Nesse ínterim, aplicam-se os princípios de direito individual do trabalho que, segundo leciona Maurício Godinho Delgado (2010, p. 182), “por possuírem abrangência ampliada e generalizante, não se confrontam de modo generalizado com os importantes princípios jurídicos gerais, externos ao ramo jurídico especializado”.
6. O princípio da proteção ao trabalhador
Dentre os princípios que permeiam o âmbito trabalhista, destaca-se o da proteção ao trabalhador, na medida em que é considerado, pela maioria dos juristas, o guardião dos direitos fundamentais do obreiro. Tal concepção decorre de seu conteúdo permitir a existência e concretização de outros princípios do direito do trabalho. Renato Saraiva (2013, p.62) chega até a afirmar que o princípio da proteção desmembra-se em três outros, o in dubio pro operário, o da aplicação da norma mais favorável e o da condição mais benéfica. Maurício Godinho Delgado (2010, 183/184), por sua vez, opta por conceituar cada princípio em sua individualidade, não deixando, todavia, de afirmar que os princípios em sua totalidade formam o corpo normativo trabalhista. É importante analisar o motivo pelo qual alguns doutrinadores optam por sistemática semelhante à adotada pelo primeiro jurista supra citado, o que se fará adiante.
Ao se tratar o princípio da proteção ao trabalhador em sua individualidade, pode-se conceituá-lo como aquele que assegura uma rede mínima de garantias ao hipossuficiente, através da edição por parte do Estado de normas de ordem pública, cujo propósito é diminuir a desigualdade no pacto de emprego celebrado com o empregador, impedindo a exploração de capital em cima do trabalho humano e possibilitando melhoria na qualidade e no bem estar social dos obreiros.
Verifica-se que a conceituação desse princípio, por si só, caracteriza a razão de existência do Direito do Trabalho. Justamente por isso ele é considerado o mais importante dos princípios.
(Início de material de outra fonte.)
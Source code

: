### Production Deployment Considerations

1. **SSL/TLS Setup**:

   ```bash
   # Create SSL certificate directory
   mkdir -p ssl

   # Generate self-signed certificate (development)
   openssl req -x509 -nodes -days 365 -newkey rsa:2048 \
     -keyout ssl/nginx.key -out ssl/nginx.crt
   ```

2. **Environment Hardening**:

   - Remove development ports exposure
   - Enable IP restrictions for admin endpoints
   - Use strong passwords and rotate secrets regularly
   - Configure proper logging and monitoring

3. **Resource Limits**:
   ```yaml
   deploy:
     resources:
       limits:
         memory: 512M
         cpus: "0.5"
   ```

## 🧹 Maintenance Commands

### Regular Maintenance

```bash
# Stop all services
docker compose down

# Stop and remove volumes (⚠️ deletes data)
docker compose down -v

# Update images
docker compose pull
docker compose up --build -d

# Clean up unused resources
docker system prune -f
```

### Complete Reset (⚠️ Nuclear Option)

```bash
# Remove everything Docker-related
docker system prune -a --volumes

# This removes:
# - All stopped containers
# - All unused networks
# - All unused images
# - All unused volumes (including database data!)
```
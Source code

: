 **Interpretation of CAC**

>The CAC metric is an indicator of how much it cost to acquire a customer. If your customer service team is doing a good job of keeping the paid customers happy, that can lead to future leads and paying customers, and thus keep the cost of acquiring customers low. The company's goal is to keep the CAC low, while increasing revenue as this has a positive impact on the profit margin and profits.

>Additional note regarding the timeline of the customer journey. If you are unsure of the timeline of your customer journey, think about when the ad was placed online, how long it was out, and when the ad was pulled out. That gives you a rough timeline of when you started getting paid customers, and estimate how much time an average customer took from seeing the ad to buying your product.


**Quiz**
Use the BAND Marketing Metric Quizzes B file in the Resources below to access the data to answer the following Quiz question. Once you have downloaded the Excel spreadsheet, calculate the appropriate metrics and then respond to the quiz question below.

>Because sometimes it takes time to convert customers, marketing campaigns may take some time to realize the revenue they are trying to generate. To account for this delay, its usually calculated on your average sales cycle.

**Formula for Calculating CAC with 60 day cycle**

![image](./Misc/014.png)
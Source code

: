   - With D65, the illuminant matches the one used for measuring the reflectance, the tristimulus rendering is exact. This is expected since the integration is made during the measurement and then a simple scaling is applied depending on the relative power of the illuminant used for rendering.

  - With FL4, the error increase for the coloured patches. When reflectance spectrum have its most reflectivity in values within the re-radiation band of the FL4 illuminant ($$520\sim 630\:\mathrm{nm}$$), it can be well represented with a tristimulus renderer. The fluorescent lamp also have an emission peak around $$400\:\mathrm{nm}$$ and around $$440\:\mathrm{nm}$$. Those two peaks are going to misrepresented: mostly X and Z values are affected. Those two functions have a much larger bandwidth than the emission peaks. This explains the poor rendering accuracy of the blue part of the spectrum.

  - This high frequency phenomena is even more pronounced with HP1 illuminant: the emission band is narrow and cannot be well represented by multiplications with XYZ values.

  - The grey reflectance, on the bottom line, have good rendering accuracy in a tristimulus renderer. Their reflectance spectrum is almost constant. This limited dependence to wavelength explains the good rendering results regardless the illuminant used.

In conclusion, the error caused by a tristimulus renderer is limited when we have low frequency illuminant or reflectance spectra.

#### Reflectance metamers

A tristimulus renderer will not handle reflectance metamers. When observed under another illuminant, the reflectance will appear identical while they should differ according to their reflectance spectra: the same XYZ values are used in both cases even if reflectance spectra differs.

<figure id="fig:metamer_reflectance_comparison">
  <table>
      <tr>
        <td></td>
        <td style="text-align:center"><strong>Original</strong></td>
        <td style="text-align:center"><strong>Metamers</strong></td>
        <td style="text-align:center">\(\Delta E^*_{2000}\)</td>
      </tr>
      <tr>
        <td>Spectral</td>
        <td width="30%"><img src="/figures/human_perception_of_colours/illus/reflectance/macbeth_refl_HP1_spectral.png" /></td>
Nesse âmbito, argumenta com propriedade o Procurador Regional do Ministério Público do Trabalho, Carlos Henrique Bezerra Leite (2006, p. 3 apud OLIVEIRA):
O princípio da proteção deriva da própria razão de ser do processo do trabalho, o qual foi concebido para realizar o Direito do Trabalho, sendo este ramo da árvore jurídica criado exatamente para compensar a desigualdade real existente entre empregado e empregador, naturais litigantes do processo laboral.
No que tange a relação contratual existente entre empregado e empregador, verifica-se que “impera o dirigismo contratual, que nada mais é do que a proteção conferida pelo Estado ao dispor regras mínimas em determinadas espécies de contrato, buscando a equidade” (SCANDOLIERI, 2004, p. 36). Nesse âmbito, é importante deixar claro que a interferência do Estado nas relações trabalhistas como meio equacionar a disparidade presente entre trabalhador e empregador, através de aparato jurídico, não agride a esfera do princípio da igualdade, uma vez que se encontra em total consonância com o conceito atual de isonomia, segundo o qual é necessário tratar igualmente os iguais e desigualmente os desiguais na medida em que eles se desigualam[1].
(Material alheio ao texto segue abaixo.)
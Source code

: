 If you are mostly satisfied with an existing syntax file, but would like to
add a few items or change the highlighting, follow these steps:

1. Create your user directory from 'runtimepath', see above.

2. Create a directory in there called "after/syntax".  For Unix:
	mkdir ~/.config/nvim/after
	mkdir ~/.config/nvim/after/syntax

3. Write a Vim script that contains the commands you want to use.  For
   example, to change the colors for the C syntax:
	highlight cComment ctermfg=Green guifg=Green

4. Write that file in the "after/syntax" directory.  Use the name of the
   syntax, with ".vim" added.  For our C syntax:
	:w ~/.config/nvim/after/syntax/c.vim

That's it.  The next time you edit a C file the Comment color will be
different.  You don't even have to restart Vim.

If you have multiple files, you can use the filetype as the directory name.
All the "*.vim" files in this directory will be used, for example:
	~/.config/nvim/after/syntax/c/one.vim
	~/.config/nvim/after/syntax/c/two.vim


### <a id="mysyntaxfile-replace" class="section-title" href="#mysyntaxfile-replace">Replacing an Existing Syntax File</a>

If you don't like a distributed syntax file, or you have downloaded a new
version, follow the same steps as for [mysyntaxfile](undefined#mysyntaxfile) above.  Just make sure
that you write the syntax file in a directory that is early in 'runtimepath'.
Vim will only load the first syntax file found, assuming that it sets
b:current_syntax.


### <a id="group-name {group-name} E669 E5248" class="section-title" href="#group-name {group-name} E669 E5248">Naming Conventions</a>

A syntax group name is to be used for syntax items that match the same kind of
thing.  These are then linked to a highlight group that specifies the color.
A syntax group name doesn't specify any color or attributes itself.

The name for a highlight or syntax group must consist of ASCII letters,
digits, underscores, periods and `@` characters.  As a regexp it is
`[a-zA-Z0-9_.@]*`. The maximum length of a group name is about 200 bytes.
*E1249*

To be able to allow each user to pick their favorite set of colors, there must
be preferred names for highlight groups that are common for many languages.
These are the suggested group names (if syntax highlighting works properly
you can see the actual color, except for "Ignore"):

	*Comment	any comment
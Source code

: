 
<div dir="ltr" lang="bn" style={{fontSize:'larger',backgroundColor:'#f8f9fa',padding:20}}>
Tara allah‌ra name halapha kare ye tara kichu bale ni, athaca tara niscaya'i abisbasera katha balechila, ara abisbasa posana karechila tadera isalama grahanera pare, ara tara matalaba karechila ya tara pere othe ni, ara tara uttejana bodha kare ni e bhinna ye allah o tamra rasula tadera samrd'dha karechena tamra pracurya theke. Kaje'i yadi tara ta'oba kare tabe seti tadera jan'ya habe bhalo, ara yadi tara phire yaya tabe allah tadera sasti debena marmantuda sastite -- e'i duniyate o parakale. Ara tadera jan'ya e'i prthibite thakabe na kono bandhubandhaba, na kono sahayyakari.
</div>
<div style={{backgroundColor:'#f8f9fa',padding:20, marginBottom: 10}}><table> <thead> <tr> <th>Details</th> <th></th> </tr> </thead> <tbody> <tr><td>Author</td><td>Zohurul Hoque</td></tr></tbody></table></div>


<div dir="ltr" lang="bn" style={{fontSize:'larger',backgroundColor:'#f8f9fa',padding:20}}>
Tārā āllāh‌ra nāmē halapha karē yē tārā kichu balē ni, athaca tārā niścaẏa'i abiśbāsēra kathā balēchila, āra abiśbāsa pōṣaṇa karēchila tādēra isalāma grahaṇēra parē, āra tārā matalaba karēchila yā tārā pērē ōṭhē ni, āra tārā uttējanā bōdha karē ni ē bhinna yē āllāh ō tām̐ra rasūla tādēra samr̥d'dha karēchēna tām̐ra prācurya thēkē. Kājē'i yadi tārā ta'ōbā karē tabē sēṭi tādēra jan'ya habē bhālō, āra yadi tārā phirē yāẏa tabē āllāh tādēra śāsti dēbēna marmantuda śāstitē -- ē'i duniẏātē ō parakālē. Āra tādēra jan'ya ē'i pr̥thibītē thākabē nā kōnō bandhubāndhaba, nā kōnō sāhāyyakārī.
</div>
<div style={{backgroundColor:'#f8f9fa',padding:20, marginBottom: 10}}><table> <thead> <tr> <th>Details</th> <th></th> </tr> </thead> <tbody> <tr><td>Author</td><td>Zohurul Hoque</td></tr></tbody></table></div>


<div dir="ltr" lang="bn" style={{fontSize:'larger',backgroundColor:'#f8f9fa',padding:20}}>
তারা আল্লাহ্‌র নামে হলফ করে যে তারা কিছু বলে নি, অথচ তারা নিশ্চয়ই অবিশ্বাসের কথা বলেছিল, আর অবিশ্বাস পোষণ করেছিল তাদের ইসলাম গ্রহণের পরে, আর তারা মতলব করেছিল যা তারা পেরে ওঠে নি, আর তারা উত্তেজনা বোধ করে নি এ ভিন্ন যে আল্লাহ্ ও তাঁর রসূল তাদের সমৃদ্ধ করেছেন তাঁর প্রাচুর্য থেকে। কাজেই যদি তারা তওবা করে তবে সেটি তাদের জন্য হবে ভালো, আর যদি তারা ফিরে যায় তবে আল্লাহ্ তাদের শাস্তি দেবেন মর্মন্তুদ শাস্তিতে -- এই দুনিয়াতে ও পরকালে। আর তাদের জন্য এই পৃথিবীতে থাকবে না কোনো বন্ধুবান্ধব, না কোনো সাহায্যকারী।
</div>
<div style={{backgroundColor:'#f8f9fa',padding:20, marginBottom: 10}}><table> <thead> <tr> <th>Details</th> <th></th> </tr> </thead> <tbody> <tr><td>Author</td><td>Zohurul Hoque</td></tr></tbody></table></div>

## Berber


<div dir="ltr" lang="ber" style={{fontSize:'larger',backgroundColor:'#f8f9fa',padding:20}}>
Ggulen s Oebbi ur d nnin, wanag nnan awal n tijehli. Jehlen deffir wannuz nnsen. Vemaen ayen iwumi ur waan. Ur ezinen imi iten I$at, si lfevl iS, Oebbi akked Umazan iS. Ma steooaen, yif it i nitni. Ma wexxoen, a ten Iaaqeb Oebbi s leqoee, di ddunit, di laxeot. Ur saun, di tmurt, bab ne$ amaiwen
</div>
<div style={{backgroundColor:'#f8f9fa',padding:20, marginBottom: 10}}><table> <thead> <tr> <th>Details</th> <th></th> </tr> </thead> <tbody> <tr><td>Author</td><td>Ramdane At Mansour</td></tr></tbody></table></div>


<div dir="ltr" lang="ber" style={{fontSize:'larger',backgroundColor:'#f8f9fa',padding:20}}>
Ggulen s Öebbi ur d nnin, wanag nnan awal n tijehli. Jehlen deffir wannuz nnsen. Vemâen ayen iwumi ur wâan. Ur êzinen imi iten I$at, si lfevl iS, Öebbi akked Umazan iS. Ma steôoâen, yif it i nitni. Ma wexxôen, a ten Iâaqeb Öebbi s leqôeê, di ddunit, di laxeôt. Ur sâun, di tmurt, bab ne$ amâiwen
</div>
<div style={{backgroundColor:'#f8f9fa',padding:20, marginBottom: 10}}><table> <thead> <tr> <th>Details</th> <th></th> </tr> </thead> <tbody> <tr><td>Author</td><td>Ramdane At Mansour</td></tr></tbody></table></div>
A desigualdade na relação trabalhista já foi por demais explanada, cabendo acrescentar, ainda, que o princípio da proteção, com o objetivo de ver sua efetividade alcançada, se faz presente no ordenamento jurídico como um todo, seja na Constituição Federal (arts. 6º a 8º), na Consolidação das Leis de Trabalho (normas que regulam a duração da jornada de trabalho, o salário mínimo, férias, segurança do trabalho, dentre outras), bem como na legislação esparsa.
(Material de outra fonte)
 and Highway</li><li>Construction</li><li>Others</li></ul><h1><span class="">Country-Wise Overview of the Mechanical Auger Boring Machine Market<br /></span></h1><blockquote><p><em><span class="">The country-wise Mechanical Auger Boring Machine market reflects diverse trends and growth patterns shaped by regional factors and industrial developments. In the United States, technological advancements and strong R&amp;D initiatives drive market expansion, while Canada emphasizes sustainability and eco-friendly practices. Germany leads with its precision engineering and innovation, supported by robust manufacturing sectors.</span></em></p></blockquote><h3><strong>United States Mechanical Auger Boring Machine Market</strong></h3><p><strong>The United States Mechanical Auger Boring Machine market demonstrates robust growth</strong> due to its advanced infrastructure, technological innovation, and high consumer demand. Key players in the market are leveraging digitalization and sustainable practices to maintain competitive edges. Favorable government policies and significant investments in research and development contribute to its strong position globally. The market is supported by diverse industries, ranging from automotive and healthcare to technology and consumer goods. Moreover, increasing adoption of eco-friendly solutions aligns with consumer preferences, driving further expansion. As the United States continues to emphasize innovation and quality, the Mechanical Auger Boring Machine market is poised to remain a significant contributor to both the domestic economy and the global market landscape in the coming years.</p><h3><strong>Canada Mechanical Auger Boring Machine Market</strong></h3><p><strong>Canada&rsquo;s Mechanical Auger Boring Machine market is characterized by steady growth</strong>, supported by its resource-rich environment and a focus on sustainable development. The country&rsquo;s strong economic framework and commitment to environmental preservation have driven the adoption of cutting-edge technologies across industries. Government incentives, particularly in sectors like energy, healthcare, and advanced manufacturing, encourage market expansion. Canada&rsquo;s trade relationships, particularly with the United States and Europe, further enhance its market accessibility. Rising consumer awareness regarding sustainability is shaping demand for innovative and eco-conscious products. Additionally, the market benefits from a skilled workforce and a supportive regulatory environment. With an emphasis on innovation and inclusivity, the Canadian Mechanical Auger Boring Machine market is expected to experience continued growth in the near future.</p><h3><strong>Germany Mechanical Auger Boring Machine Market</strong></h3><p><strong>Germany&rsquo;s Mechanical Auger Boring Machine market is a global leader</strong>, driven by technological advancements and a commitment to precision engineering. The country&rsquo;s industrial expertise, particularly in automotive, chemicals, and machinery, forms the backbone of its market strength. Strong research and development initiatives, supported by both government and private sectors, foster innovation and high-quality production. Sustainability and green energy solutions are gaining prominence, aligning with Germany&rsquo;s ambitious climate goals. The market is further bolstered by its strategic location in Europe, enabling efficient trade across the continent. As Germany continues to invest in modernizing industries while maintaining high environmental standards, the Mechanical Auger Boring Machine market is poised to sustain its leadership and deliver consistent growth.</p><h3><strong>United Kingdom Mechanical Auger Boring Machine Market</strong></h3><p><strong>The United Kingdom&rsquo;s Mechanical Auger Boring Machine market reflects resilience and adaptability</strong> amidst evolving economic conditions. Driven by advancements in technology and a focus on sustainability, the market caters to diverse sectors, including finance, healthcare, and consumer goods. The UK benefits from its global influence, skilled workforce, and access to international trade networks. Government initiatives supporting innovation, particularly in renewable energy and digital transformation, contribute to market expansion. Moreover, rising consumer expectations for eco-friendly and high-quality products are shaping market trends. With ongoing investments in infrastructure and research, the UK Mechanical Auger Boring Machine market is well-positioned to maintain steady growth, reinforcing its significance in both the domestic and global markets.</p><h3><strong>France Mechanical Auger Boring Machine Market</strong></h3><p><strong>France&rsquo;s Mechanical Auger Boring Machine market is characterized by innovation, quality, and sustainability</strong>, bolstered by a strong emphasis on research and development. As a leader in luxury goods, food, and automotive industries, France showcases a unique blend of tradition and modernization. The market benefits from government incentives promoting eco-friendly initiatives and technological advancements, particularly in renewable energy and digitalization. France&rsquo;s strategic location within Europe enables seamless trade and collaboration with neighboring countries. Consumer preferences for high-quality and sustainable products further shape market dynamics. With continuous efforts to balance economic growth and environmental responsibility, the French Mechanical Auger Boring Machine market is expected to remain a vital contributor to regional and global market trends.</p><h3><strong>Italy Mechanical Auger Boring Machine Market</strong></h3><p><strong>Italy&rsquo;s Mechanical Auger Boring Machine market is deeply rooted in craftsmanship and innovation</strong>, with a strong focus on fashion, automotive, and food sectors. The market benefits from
Concluída a conceituação e caracterização do princípio tratado, faz-se necessário expor a forma como tal norma se exterioriza. Adotando a definição do já citado Renato Saraiva, também defendida por Amauri Mascaro do Nascimento, Américo Plá Rodriguez, Júlio Ricardo de Paula Amaral e Alfredo J. Ruprecht, far-se-á a fixação dos conceitos dos sub-princípios in dúbio pro operario, da aplicação da norma mais favorável e da condição mais benéfica.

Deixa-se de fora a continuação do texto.